Questo è un aspetto (quello più diretto), poi se si vuole ci si può altrettanto "divertire" a disquisire sui messaggi e i significati del film. Prima di tutto occorre dire che molto del film sfugge a chi non è inglese. Infatti si svolge in quel periodo cruciale dei primi anni '80 in cui ci fu la sconfitta del movimento operaio e della sua etica solidaristica (i minatori e il loro sciopero di un anno intero), in favore dell'economia liberista e individualista (la politica di Margaret Thatcher). Era anche il periodo dell'apogeo della cultura punk con la sua spinta antintellettuale, anarchica e libertaria. Uno spettatore inglese sa già immaginare il periodo, il contesto, l'atmosfera in cui si svolsero i fatti; a un italiano (soprattutto giovane) tutto questo sfugge. Sfuggono poi le sfumature localistiche (il contrasto Londra - Galles, popolare - borghese).
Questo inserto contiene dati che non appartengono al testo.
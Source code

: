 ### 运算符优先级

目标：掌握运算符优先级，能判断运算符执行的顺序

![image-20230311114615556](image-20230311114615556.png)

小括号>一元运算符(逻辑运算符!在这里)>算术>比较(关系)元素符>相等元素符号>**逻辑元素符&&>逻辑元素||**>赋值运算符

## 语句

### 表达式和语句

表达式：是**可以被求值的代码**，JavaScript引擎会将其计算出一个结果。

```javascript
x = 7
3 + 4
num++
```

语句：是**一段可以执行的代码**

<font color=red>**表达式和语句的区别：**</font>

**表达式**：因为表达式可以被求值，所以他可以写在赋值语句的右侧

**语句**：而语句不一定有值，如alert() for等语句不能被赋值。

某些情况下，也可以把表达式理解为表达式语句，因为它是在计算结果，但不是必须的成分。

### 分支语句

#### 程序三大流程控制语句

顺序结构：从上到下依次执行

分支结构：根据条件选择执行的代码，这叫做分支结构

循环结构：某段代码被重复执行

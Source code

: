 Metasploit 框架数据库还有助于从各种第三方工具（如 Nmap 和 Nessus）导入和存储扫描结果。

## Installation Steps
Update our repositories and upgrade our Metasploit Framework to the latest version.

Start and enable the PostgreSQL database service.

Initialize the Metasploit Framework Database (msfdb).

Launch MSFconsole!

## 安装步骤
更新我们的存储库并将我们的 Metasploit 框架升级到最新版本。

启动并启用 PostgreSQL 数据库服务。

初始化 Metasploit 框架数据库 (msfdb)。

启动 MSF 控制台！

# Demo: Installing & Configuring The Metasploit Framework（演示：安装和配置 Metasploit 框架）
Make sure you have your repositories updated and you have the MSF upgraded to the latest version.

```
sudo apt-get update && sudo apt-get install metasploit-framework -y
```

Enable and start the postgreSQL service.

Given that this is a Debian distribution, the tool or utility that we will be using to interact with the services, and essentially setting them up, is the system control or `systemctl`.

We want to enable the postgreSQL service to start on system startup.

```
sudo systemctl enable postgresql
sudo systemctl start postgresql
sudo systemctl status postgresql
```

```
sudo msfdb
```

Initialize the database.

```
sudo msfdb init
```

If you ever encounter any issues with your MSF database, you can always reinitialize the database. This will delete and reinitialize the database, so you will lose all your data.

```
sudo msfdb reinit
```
Il doppiaggio fa sicuramente perdere molto al film.
Il film dà quindi per scontato che si conosca il contesto delle vicende, in quanto viene messo in ellisse e sostanzialmente edulcorato. Visto così, spicca infatti per la semplificazione dei fatti e delle ragioni e quindi si trasforma in pratica in un film di parti e individui, più che di ragioni sociali: un film in cui i fatti economici e storici fanno da semplice contesto neutrale, dove quello che conta sono le scelte formative individuali.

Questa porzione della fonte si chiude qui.